采用病例对照研究和基于家系的关联研究，以Taqman SNP genotyping 等方法，分析海南黎族和汉族民族间、民族内COPD患病的危险因素；检测COPD 患者端粒长度相关基因中遴选出的标签单核苷酸多态性（tag SNP）并分析其基因单倍体在海南汉族、黎族COPD患者中的比例；比较民族内、民族间COPD 患病的影响因素及遗传易感性的差异，分析环境等因素与COPD基因多态性的交互作用，以从基因多态性、民族、环境等多角度多层次探索COPD 的发病机制。不仅可为海南黎族COPD 患者的防治提供更多的流行病学及遗传学资料，还可能发现新的突变或缺失类型，为COPD的药物治疗提供潜在靶点。通过对易感性位点进行生物学功能的预测和探索，为研究COPD的发病机制提供更多理论依据。而且将首次揭示海南黎、汉族COPD 患者端粒长度相关基因遗传和基因多态性变化的类型及其生物学功能，丰富我国生物资源基因库。

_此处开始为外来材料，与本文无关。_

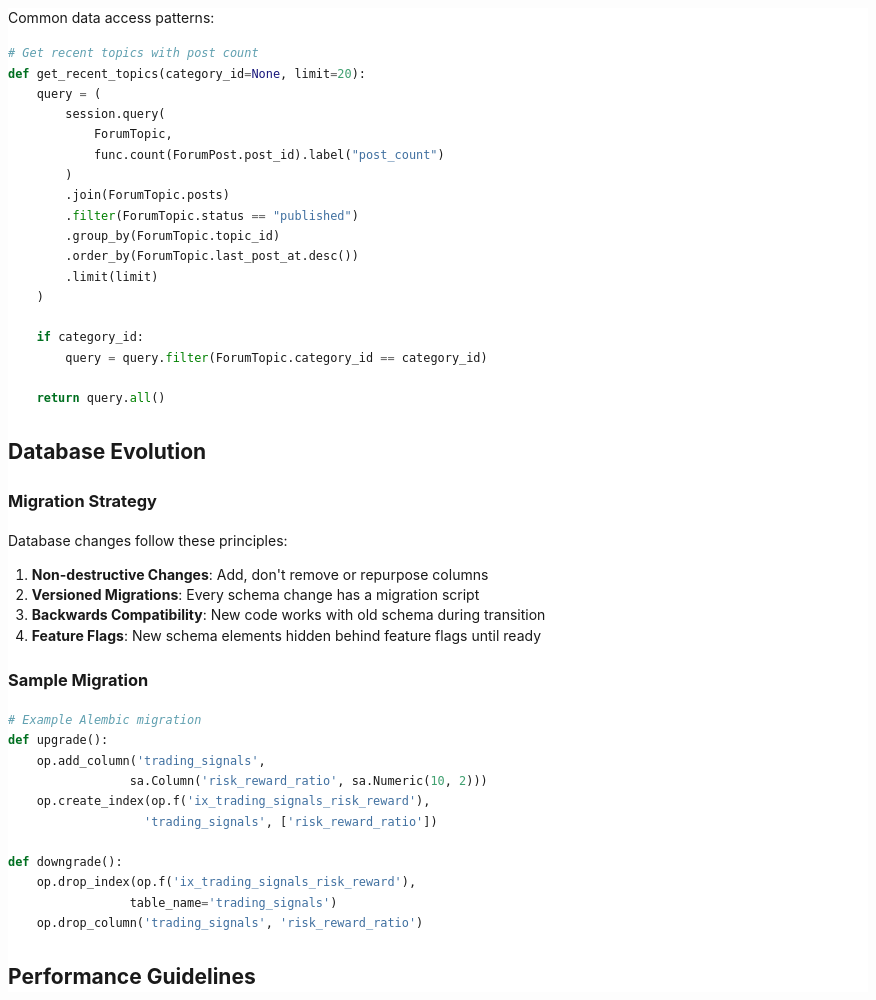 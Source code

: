 Common data access patterns:

```python
# Get recent topics with post count
def get_recent_topics(category_id=None, limit=20):
    query = (
        session.query(
            ForumTopic,
            func.count(ForumPost.post_id).label("post_count")
        )
        .join(ForumTopic.posts)
        .filter(ForumTopic.status == "published")
        .group_by(ForumTopic.topic_id)
        .order_by(ForumTopic.last_post_at.desc())
        .limit(limit)
    )
    
    if category_id:
        query = query.filter(ForumTopic.category_id == category_id)
        
    return query.all()
```

## Database Evolution

### Migration Strategy

Database changes follow these principles:

1. **Non-destructive Changes**: Add, don't remove or repurpose columns
2. **Versioned Migrations**: Every schema change has a migration script
3. **Backwards Compatibility**: New code works with old schema during transition
4. **Feature Flags**: New schema elements hidden behind feature flags until ready

### Sample Migration

```python
# Example Alembic migration
def upgrade():
    op.add_column('trading_signals', 
                 sa.Column('risk_reward_ratio', sa.Numeric(10, 2)))
    op.create_index(op.f('ix_trading_signals_risk_reward'), 
                   'trading_signals', ['risk_reward_ratio'])

def downgrade():
    op.drop_index(op.f('ix_trading_signals_risk_reward'), 
                 table_name='trading_signals')
    op.drop_column('trading_signals', 'risk_reward_ratio')
```

## Performance Guidelines
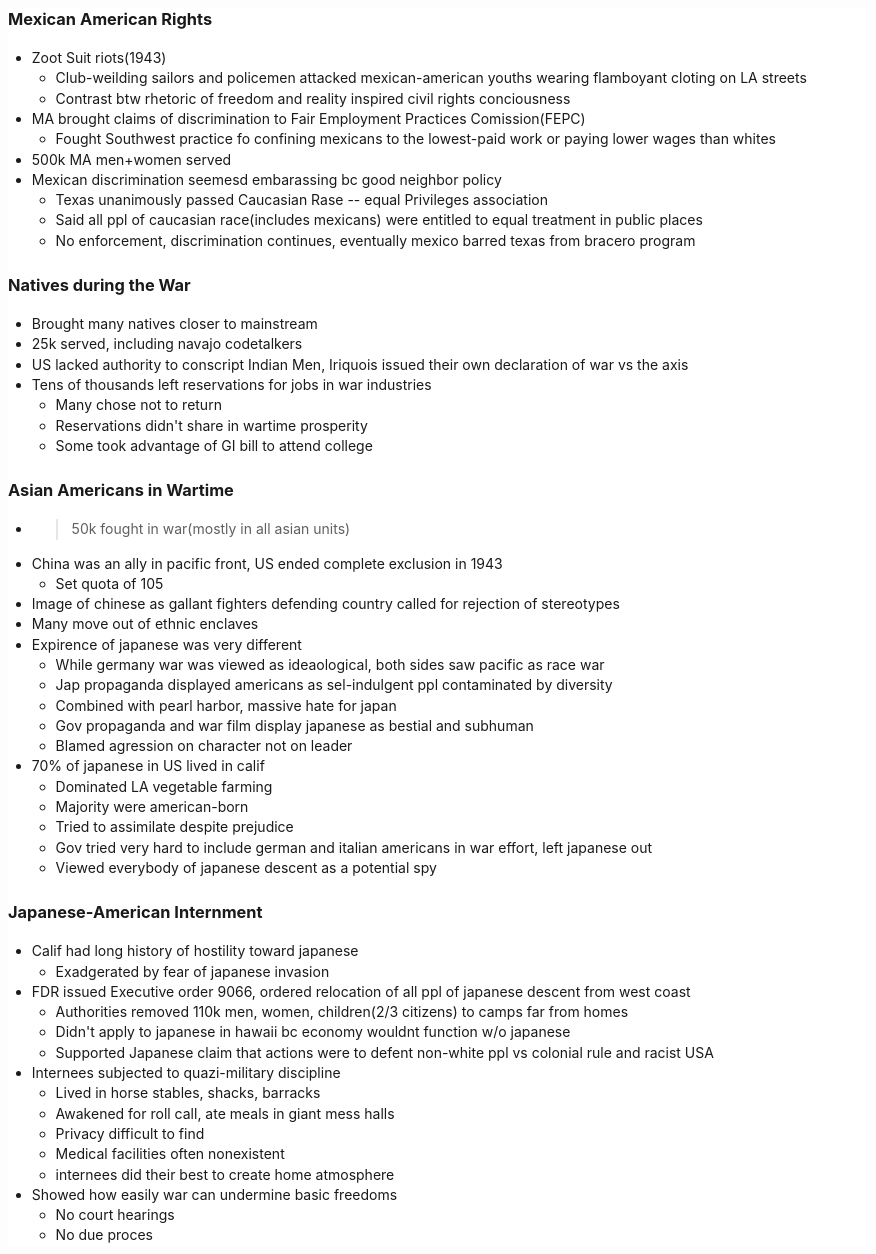 ### Mexican American Rights
 - Zoot Suit riots(1943)
	 - Club-weilding sailors and policemen attacked mexican-american youths wearing flamboyant cloting on LA streets
	 - Contrast btw rhetoric of freedom and reality inspired civil rights conciousness
 - MA brought claims of discrimination to Fair Employment Practices Comission(FEPC)
	 - Fought Southwest practice fo confining mexicans to the lowest-paid work or paying lower wages than whites
 - 500k MA men+women served
 - Mexican discrimination seemesd embarassing bc good neighbor policy
	 - Texas unanimously passed Caucasian Rase -- equal Privileges association
	 - Said all ppl of caucasian race(includes mexicans) were entitled to equal treatment in public places
	 - No enforcement, discrimination continues, eventually mexico barred texas from bracero program

### Natives during the War
 - Brought many natives closer to mainstream
 - 25k served, including navajo codetalkers
 - US lacked authority to conscript Indian Men, Iriquois issued their own declaration of war vs the axis
 - Tens of thousands left reservations for jobs in war industries
	 - Many chose not to return
	 - Reservations didn't share in wartime prosperity
	 - Some took advantage of GI bill to attend college

### Asian Americans in Wartime
 - >50k fought in war(mostly in all asian units)
 - China was an ally in pacific front, US ended complete exclusion in 1943
	 - Set quota of 105
 - Image of chinese as gallant fighters defending country called for rejection of stereotypes
 - Many move out of ethnic enclaves
 - Expirence of japanese was very different
	 - While germany war was viewed as ideaological, both sides saw pacific as race war
	 - Jap propaganda displayed americans as sel-indulgent ppl contaminated by diversity
	 - Combined with pearl harbor, massive hate for japan
	 - Gov propaganda and war film display japanese as bestial and subhuman
	 - Blamed agression on character not on leader
 - 70% of japanese in US lived in calif
	 - Dominated LA vegetable farming
	 - Majority were american-born
	 - Tried to assimilate despite prejudice
	 - Gov tried very hard to include german and italian americans in war effort, left japanese out
	 - Viewed everybody of japanese descent as a potential spy

### Japanese-American Internment
 - Calif had long history of hostility toward japanese
	 - Exadgerated by fear of japanese invasion
 - FDR issued Executive order 9066, ordered relocation of all ppl of japanese descent from west coast
	 - Authorities removed 110k men, women, children(2/3 citizens) to camps far from homes
	 - Didn't apply to japanese in hawaii bc economy wouldnt function w/o japanese
	 - Supported Japanese claim that actions were to defent non-white ppl vs colonial rule and racist USA
 - Internees subjected to quazi-military discipline
	 - Lived in horse stables, shacks, barracks
	 - Awakened for roll call, ate meals in giant mess halls
	 - Privacy difficult to find
	 - Medical facilities often nonexistent
	 - internees did their best to create home atmosphere
 - Showed how easily war can undermine basic freedoms
	 - No court hearings
	 - No due proces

Chronic obstructive pulmonary disease (COPD) is a serious health problem. Individual genetic susceptibility factors influence the risk of COPD. This project utilizes case-control study and family-based association study with Taqman SNP genotyping method to analyze risk factors between or within Hainan Li and Han patients, to analyze the percentage of tag SNP based haploid gene in Hainan Li and Han patients by selecting tag SNP in COPD telomere regulating genes, to compare risk factors and genetic susceptibility difference within and between COPD patients, finally to evaluate the pathogenesis of COPD from genetic polymorphism, race and environmental perspectives by analyzing the interaction between environmental factors and COPD genetic polymorphism. This project will not only provide more epidemiological and genetic data for the prevention and treatment of Hainan Li COPD patients, but also will provide novel potential targets for drug treatment of COPD by finding new types of mutation or deletion mutation. This project will provide more theoretical basis for the pathogenesis of COPD by predicting biological functions of the susceptibility loci. This project will also reveal telomere length regulating gene polymorphism in Hainan Li and Han COPD patients and its biological function for the first time, which has great scientific significance for the enrichment of biological resource gene banks in China.